How can I know that indexing completed on a datase...
# community-help
t
How can I know that indexing completed on a dataset?
k
When the endpoint response arrives, indexing is done. All endpoints are synchronous.
t
If we restart the instance, it take a long time before it's usable, like 30 minutes. It re-index on reboot?
k
Yes, only raw documents are stored on disk and indexing happens in memory on restart.
t
Alright, what's the bottleneck on that? CPU or Disk speed?
k
CPU. The latest 0.23 RC builds are faster in this respect.
t
How much faster is 0.23 RC?
k
Depends on dataset. Primary work is around numerical fields.
t
Dataset is majority text
k
We recommend running a 3 node configuration so rotationse can be done without a single point of failure.

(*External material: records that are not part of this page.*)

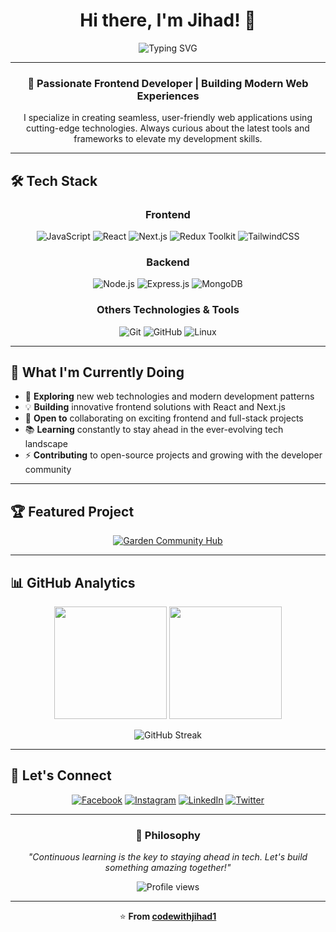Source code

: <div align="center">

# Hi there, I'm Jihad! 👋

<img src="https://readme-typing-svg.herokuapp.com?font=Fira+Code&pause=1000&color=36BCF7&center=true&vCenter=true&width=435&lines=Frontend+Developer;React+%26+Next.js+Enthusiast;Always+Learning+New+Tech" alt="Typing SVG" />

---

### 🚀 Passionate Frontend Developer | Building Modern Web Experiences

I specialize in creating seamless, user-friendly web applications using cutting-edge technologies. Always curious about the latest tools and frameworks to elevate my development skills.

</div>

---

## 🛠️ Tech Stack

<div align="center">

### Frontend
![JavaScript](https://img.shields.io/badge/JavaScript-F7DF1E?style=for-the-badge&logo=javascript&logoColor=black)
![React](https://img.shields.io/badge/React-20232A?style=for-the-badge&logo=react&logoColor=61DAFB)
![Next.js](https://img.shields.io/badge/Next.js-000000?style=for-the-badge&logo=next.js&logoColor=white)
![Redux Toolkit](https://img.shields.io/badge/Redux_Toolkit-593D88?style=for-the-badge&logo=redux&logoColor=white)
![TailwindCSS](https://img.shields.io/badge/Tailwind_CSS-38B2AC?style=for-the-badge&logo=tailwind-css&logoColor=white)

### Backend 
![Node.js](https://img.shields.io/badge/Node.js-43853D?style=for-the-badge&logo=node.js&logoColor=white)
![Express.js](https://img.shields.io/badge/Express.js-404D59?style=for-the-badge&logo=express&logoColor=white)
![MongoDB](https://img.shields.io/badge/MongoDB-4EA94B?style=for-the-badge&logo=mongodb&logoColor=white)

### Others Technologies & Tools
![Git](https://img.shields.io/badge/Git-F05032?style=for-the-badge&logo=git&logoColor=white)
![GitHub](https://img.shields.io/badge/GitHub-100000?style=for-the-badge&logo=github&logoColor=white)
![Linux](https://img.shields.io/badge/Linux-FCC624?style=for-the-badge&logo=linux&logoColor=black)

</div>

---

## 🌱 What I'm Currently Doing

- 🔭 **Exploring** new web technologies and modern development patterns
- 💡 **Building** innovative frontend solutions with React and Next.js
- 🤝 **Open to** collaborating on exciting frontend and full-stack projects
- 📚 **Learning** constantly to stay ahead in the ever-evolving tech landscape
- ⚡ **Contributing** to open-source projects and growing with the developer community

---

## 🏆 Featured Project

<div align="center">

[![Garden Community Hub](https://github-readme-stats.vercel.app/api/pin/?username=codewithjihad1&repo=garden-community-hub&theme=tokyonight&hide_border=true)](https://github.com/codewithjihad1/garden-community-hub)

</div>

---

## 📊 GitHub Analytics

<div align="center">

<img height="180em" src="https://github-readme-stats.vercel.app/api?username=codewithjihad1&show_icons=true&theme=tokyonight&include_all_commits=true&count_private=true&hide_border=true"/>
<img height="180em" src="https://github-readme-stats.vercel.app/api/top-langs/?username=codewithjihad1&layout=compact&langs_count=8&theme=tokyonight&hide_border=true"/>

</div>

<div align="center">

![GitHub Streak](https://github-readme-streak-stats.herokuapp.com/?user=codewithjihad1&theme=tokyonight&hide_border=true)

</div>

---

## 🤝 Let's Connect

<div align="center">

[![Facebook](https://img.shields.io/badge/Facebook-1877F2?style=for-the-badge&logo=facebook&logoColor=white)](https://www.facebook.com/codewithjihad)
[![Instagram](https://img.shields.io/badge/Instagram-E4405F?style=for-the-badge&logo=instagram&logoColor=white)](https://www.instagram.com/codewithjihad)
[![LinkedIn](https://img.shields.io/badge/LinkedIn-0077B5?style=for-the-badge&logo=linkedin&logoColor=white)](https://www.linkedin.com/in/codewithjihad1/)
[![Twitter](https://img.shields.io/badge/Twitter-1DA1F2?style=for-the-badge&logo=twitter&logoColor=white)](https://twitter.com/codewithjihad)

</div>

---

<div align="center">

### 💭 Philosophy

*"Continuous learning is the key to staying ahead in tech. Let's build something amazing together!"*

<img src="https://komarev.com/ghpvc/?username=codewithjihad1&color=blueviolet&style=flat-square&label=Profile+Views" alt="Profile views" />

</div>

---

<div align="center">

⭐️ **From [codewithjihad1](https://github.com/codewithjihad1)**

</div>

There might be a few other things we can still do to optimize text fields.
t
Yeah we're starting with 3 nodes in a cluster
What's the optimal size in terms of keys?
We have 60 datapoints that need to filter on
@Kishore Nallan How often do the API break, could rolling upgrades on a cluster be a problem?
k
Every node stores all the data so nodes help in increasing throughput acorss many users.
We've successfully done 5 versions so far on Typesense cloud across hundreds of deployments. We take care about backward compatibility.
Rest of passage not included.